=== Section Start ===

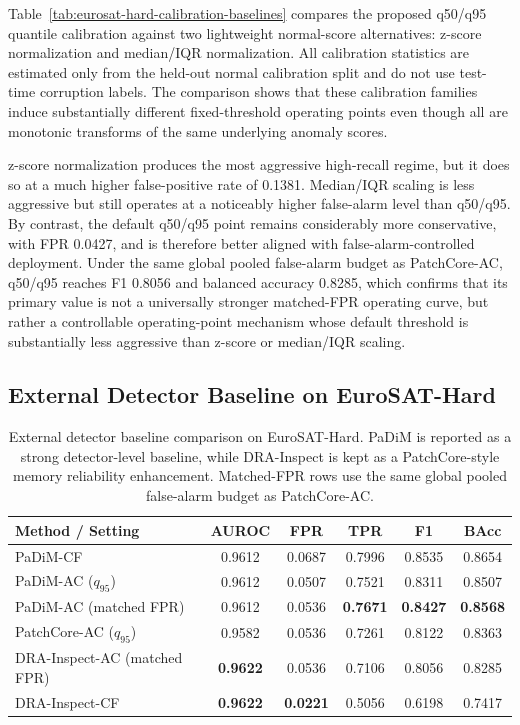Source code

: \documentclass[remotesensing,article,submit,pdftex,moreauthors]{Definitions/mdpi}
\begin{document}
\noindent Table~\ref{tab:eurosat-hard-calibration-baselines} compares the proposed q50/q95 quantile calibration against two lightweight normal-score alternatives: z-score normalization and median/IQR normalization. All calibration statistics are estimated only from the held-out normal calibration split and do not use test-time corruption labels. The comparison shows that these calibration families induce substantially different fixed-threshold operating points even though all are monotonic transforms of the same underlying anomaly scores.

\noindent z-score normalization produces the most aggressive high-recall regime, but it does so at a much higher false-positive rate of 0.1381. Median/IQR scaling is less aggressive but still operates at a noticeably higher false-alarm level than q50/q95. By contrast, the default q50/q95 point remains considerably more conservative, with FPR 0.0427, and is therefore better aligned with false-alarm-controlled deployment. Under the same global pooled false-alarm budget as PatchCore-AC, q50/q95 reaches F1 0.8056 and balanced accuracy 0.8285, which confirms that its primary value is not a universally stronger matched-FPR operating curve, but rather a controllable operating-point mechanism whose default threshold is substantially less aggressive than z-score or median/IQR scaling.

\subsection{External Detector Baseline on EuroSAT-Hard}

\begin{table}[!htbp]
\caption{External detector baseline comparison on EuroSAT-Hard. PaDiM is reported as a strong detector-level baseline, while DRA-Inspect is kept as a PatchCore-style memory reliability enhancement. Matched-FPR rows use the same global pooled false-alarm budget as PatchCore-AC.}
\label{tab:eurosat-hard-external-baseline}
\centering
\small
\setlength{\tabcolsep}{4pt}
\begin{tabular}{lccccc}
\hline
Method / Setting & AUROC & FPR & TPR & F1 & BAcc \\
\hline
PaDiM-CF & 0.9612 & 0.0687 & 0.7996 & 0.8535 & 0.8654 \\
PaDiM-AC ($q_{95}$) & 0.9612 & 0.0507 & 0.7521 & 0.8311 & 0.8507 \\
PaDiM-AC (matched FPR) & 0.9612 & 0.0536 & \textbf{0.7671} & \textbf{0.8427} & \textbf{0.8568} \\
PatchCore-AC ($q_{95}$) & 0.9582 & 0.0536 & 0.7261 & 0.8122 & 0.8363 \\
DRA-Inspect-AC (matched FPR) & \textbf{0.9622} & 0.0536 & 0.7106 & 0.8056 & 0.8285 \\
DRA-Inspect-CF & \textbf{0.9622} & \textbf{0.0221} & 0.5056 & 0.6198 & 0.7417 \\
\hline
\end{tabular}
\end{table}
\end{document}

=== Section End ===

▸ PROBLEM TO SOLVE:
Say the number of lines in the records above that include the string "begin", and no more.

▸ ANSWER TO THIS PROBLEM:
3